Three judges of appeal described the takeover of the parcel on Church Road in Westlands as “outright typical Kenyan-style land grabbing”.
Justices William Ouko, Fatuma Sichale and Kantai ole Sankale said Mr Kabogo, through his company Caroget Investments Ltd, together with officials from the Land ministry and those from the defunct City Council of Nairobi, colluded to alienate private land that had an owner.
“The totality of what we have said is that the first respondent’s title was unimpeachable while that of the appellant was tainted with fraud, illegalities and irregularities,” the judges said.
The court said the “lightning speed with which the entire transaction was executed”, from the moment the property was transferred to Caroget, to the point it was set to sell it to White Horse Investment Limited, all within four months, “smacked of fraud, bad faith and deceit”.

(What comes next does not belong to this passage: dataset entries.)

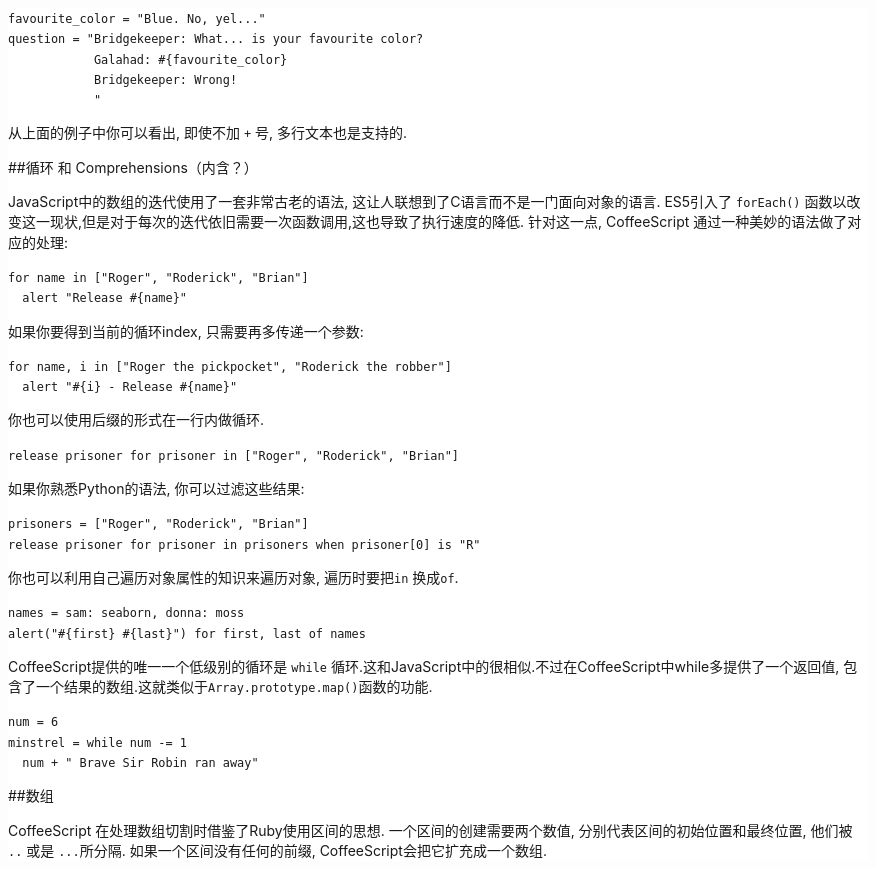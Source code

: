 <span class="csscript"></span>

    favourite_color = "Blue. No, yel..."
    question = "Bridgekeeper: What... is your favourite color?
                Galahad: #{favourite_color}
                Bridgekeeper: Wrong!
                "

从上面的例子中你可以看出, 即使不加 `+` 号, 多行文本也是支持的.

##循环 和 Comprehensions（内含？）

JavaScript中的数组的迭代使用了一套非常古老的语法, 这让人联想到了C语言而不是一门面向对象的语言. ES5引入了 `forEach()` 函数以改变这一现状,但是对于每次的迭代依旧需要一次函数调用,这也导致了执行速度的降低. 针对这一点, CoffeeScript 通过一种美妙的语法做了对应的处理:

<span class="csscript"></span>

    for name in ["Roger", "Roderick", "Brian"]
      alert "Release #{name}"
      
如果你要得到当前的循环index, 只需要再多传递一个参数:
      
<span class="csscript"></span>

    for name, i in ["Roger the pickpocket", "Roderick the robber"]
      alert "#{i} - Release #{name}"

你也可以使用后缀的形式在一行内做循环. 

<span class="csscript"></span>

    release prisoner for prisoner in ["Roger", "Roderick", "Brian"]
    
如果你熟悉Python的语法, 你可以过滤这些结果:

<span class="csscript"></span>

    prisoners = ["Roger", "Roderick", "Brian"]
    release prisoner for prisoner in prisoners when prisoner[0] is "R" 

你也可以利用自己遍历对象属性的知识来遍历对象, 遍历时要把`in` 换成`of`.

<span class="csscript"></span>

    names = sam: seaborn, donna: moss
    alert("#{first} #{last}") for first, last of names

CoffeeScript提供的唯一一个低级别的循环是 `while` 循环.这和JavaScript中的很相似.不过在CoffeeScript中while多提供了一个返回值, 包含了一个结果的数组.这就类似于`Array.prototype.map()`函数的功能.

<span class="csscript"></span>

    num = 6
    minstrel = while num -= 1
      num + " Brave Sir Robin ran away"

##数组

CoffeeScript 在处理数组切割时借鉴了Ruby使用区间的思想. 一个区间的创建需要两个数值, 分别代表区间的初始位置和最终位置, 他们被 `..` 或是 `...`所分隔. 如果一个区间没有任何的前缀, CoffeeScript会把它扩充成一个数组.

<span class="csscript"></span>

The property, which in 2013 was valued at Sh1.8 billion as per a report filed in court, belongs to Nayan Patel, through Aster Holdings Ltd.
Environment and Land Court judge Elijah Obaga had quashed the transfer of the land to Mr Kabogo stating that it had fraudulently been registered in the name of Caroget.
But Mr Kabogo moved to the Court of Appeal seeking to quash the decision by Justice Obaga, insisting that he had applied to the City Council in 2007 and was duly allocated the land for a 99-year lease.
The former Kiambu County boss said he attempted to sell the property to White Horse Investments Limited for Sh200 million but failed when he was told that its title was irregularly obtained, leading to its cancellation.
But Justice Obaga said the City Hall had actively participated in the fraud leading to the registration of Caroget as the owner of the property. Caroget then invaded the property and occupied it for more than 10 years.
Mr Patel, through lawyer Cohen Amanya, said he had a certificate of title, which in law was conclusive evidence of its proprietorship.